Pour espérer succéder à Vincenzo Nibali dans la camp italien au palmarès du Tour, Aru va devoir inventer quelque chose en troisième semaine. Il avait promis de faire vivre un enfer à Froome. Il n'avait pas précisé quand et comment et il faut avouer qu'on reste un peu sur notre faim. S'il veut renverser de nouveau le Britannique, il va lui falloir retrouver ses jambes des premiers jours car sur le chrono marseillais, "Froomey" risque de lui en mettre "une petite". Mais qu'Aru se rassure, il ne sera sûrement pas le seul adversaire du "Kenyan blanc" dans ce cas-là.
Christophe Gaudot
Pour moi oui. Et ceci peut s'expliquer d'une manière assez simple. Tout son début de saison était axé sur son grand objectif de l'année : le Giro, qui partait de chez lui en Sardaigne. Contraint de déclarer forfait et de changer son fusil d'épaule à cause d'une blessure au genou, Aru a dû s'adapter, ce qui est d'autant moins facile quand on manque encore d'expérience, comme lui.
Au Dauphiné, le Sarde était apparu en grande forme, terminant sur les talons de Chris Froome au classement général (5e). A La Planche des Belles Filles, il avait dynamité la course et fait naître de grands espoirs. Depuis ? Plus rien. Je suis un peu dur mais il avait promis la guerre à Froome et on attend toujours. Dans le final vers Rodez, il a certes été esseulé beaucoup trop tôt mais il a aussi été incapable de remonter à la pédale. Dans la bosse finale, on l'a vu se tasser sur son vélo quand Froome, plus loin devant, était plus aérien, plus fluide. Pour connaître une réponse totale à cette question, il faudra sans doute attendre les Alpes. Mais les signes ne sont pas bons.

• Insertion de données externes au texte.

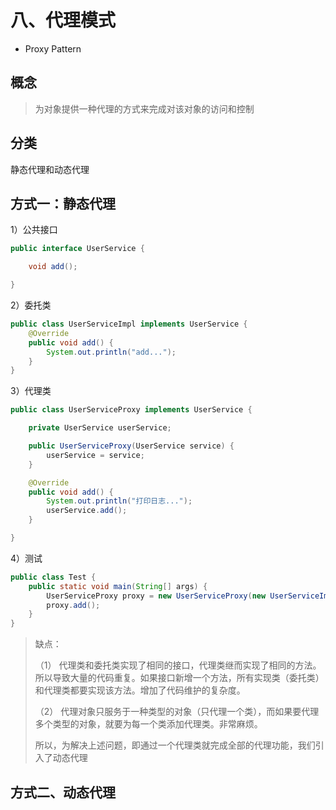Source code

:# 八、代理模式

- Proxy Pattern

## 概念

> 为对象提供一种代理的方式来完成对该对象的访问和控制



## 分类

静态代理和动态代理



## 方式一：静态代理

1）公共接口

```java
public interface UserService {

    void add();

}
```



2）委托类

```java
public class UserServiceImpl implements UserService {
    @Override
    public void add() {
        System.out.println("add...");
    }
}
```



3）代理类

```java
public class UserServiceProxy implements UserService {

    private UserService userService;

    public UserServiceProxy(UserService service) {
        userService = service;
    }

    @Override
    public void add() {
        System.out.println("打印日志...");
        userService.add();
    }

}
```



4）测试

```java
public class Test {
    public static void main(String[] args) {
        UserServiceProxy proxy = new UserServiceProxy(new UserServiceImpl());
        proxy.add();
    }
}
```



> 缺点：
>
> （1） 代理类和委托类实现了相同的接口，代理类继而实现了相同的方法。所以导致大量的代码重复。如果接口新增一个方法，所有实现类（委托类）和代理类都要实现该方法。增加了代码维护的复杂度。
>
> （2） 代理对象只服务于一种类型的对象（只代理一个类），而如果要代理多个类型的对象，就要为每一个类添加代理类。非常麻烦。
>
>  
>
> 所以，为解决上述问题，即通过一个代理类就完成全部的代理功能，我们引入了动态代理



## 方式二、动态代理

Matthews peut-il encore briguer le maillot vert ?

François-Xavier Rallet
A la pédale ? Non. Sur un coup du sort ou une mise hors course de son principal adversaire ? Evidemment. Une réponse de Normand, vous allez me dire. Et vous aurez raison. Si on est raisonnable, il est difficile d'imaginer un autre scénario qu'un Marcel Kittel affublé de vert sur le podium des Champs-Elysées. Après cinq années de "saganisme" aigu, l'heure est venue de triompher enfin pour l'Allemand. Mais qu'il reste vigilant. Le Tour est encore long. Les étapes qui peuvent le mettre en péril (et hors-délais) sont nombreuses.
Avec 99 points d'avance, Kittel peut voir venir mais Matthews a confirmé ce samedi qu'il ne lâcherait rien. Meilleur que l'Allemand quand la pente s'élève, l'Australien va tout faire pour le piéger. La Sunweb va-t-elle prendre les choses en main pour y parvenir ? Difficile à dire. Mais après deux semaines rondement menées, Kittel devra s'accrocher. Dès dimanche notamment où le profil risque de lui donner quelques sueurs froides.
Christophe Gaudot
Non. Aucune chance. Quasiment cent points (99) de retard, c'est déjà un avantage énorme en faveur de Kittel mais l'Allemand a en plus deux avantages. Premièrement, évidemment, son ultra-domination dans les sprints massifs. Deuxièmement, l'absence d'arrivées qui conviennent à Matthews jusqu'à la fin du Tour de France. Dimanche, vers Le Puy-en-Velay (15e étape), l'Australien sera évidemment incapable de jouer la gagne alors qu'à Romans-sur-Isère (16e étape), à Salon-de-Provence (19e étape) et sur les Champs (21e étape), Marcel Kittel sera l'immense favori.
Même si Matthews marquait TOUS les points à chaque sprint intermédiaire dans les étapes difficiles (15, 17, 18), il n'inscrirait que 60 points et resterait à 39 unités de son adversaire au classement. Tout ceci me parait bien hypothétique et Kittel est dans une telle forme que je ne peux imaginer qu'il finisse une étape alpestre hors-délais. La Sunweb n'a d'ailleurs pas assez de grimpeurs pour faire exploser l'Allemand au point de le mettre hors course. Pour moi, Kittel remportera, sauf chute, son premier maillot vert à Paris, dimanche prochain.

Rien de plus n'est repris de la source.